L’Art de la fugue contre L’Art de la guerre et la Fugue de la mort.

C’est pas-à-pas, de la géographie de Messine à l’Histoire, que Franck Guyon, dans un petit livre une fois de plus remarquablement édité par L’Atelier contemporain, les tableaux bien reproduits enveloppant avec sa couverture et ses rabats le texte, arrive à une petite image dont on va constater en effet les très modestes proportions, mais sur le fond l’importance esthétique, théologique et philosophique majeure, très considérable en vérité. Et cette approche de l’image se fait elle aussi pas-à-pas jusqu’à déboucher sur le profond mystère qui est le sien, qui contient, écrit l’auteur, « l’événement », celui de l’Annonciation, tout en montrant, plus indirectement toutefois car c’est un des effets les plus fulgurants de cette lecture, une leçon que l’on connaissait mais on en détient à présent la preuve, qu’elle expose pas moins que la vérité en peinture.

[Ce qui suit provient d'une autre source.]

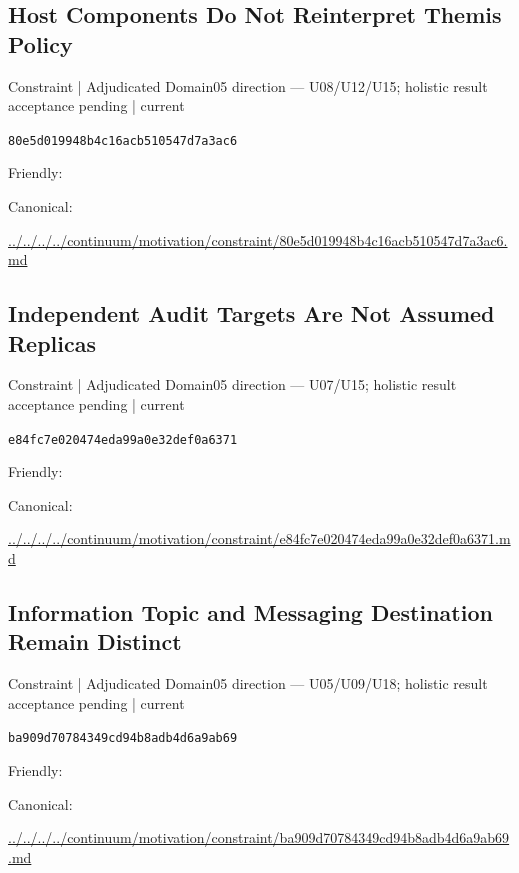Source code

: \documentclass[10pt,a4paper]{article}
\begin{document}
\subsection*{Host Components Do Not Reinterpret Themis Policy}
{\small Constraint | Adjudicated Domain05 direction — U08/U12/U15; holistic result acceptance pending | current}\par
\texttt{80e5d019948b4c16acb510547d7a3ac6}\par
Friendly: \par
Canonical: \par
{\footnotesize\url{../../../../continuum/motivation/constraint/80e5d019948b4c16acb510547d7a3ac6.md}}\par
\subsection*{Independent Audit Targets Are Not Assumed Replicas}
{\small Constraint | Adjudicated Domain05 direction — U07/U15; holistic result acceptance pending | current}\par
\texttt{e84fc7e020474eda99a0e32def0a6371}\par
Friendly: \par
Canonical: \par
{\footnotesize\url{../../../../continuum/motivation/constraint/e84fc7e020474eda99a0e32def0a6371.md}}\par
\subsection*{Information Topic and Messaging Destination Remain Distinct}
{\small Constraint | Adjudicated Domain05 direction — U05/U09/U18; holistic result acceptance pending | current}\par
\texttt{ba909d70784349cd94b8adb4d6a9ab69}\par
Friendly: \par
Canonical: \par
{\footnotesize\url{../../../../continuum/motivation/constraint/ba909d70784349cd94b8adb4d6a9ab69.md}}\par
\end{document}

Voici donc l’image, voici la conclusion, la dernière page du livre lorsque nous sommes arrivés devant l’image :

« CET ÉVÉNEMENT A LIEU :

Il se produit fort humblement sous la forme d’un panneau de bois peint, haut de quarante-cinq centimètres et large de trente-quatre.

Le créateur de l’événement se nomme Antonelle de Messine.

L’événement a lieu aux alentours de l’année 1476 ou 1477, après l’Incarnation.

Cet événement se nomme : Vierge de l’Annonciation. »

Par conséquent, une petite image peinte, une jeune femme, quasiment pas de décor, si ce n’est un lutrin sur lequel est déposé un livre dont on perçoit quelques caractères, un regard qui se lève et qui s’accompagne d’un geste très doux de retenue ou de salut. L’image est très belle, la jeune femme est magnifique, les couleurs, du noir au bleu sont somptueuses de douceur et de tranquillité.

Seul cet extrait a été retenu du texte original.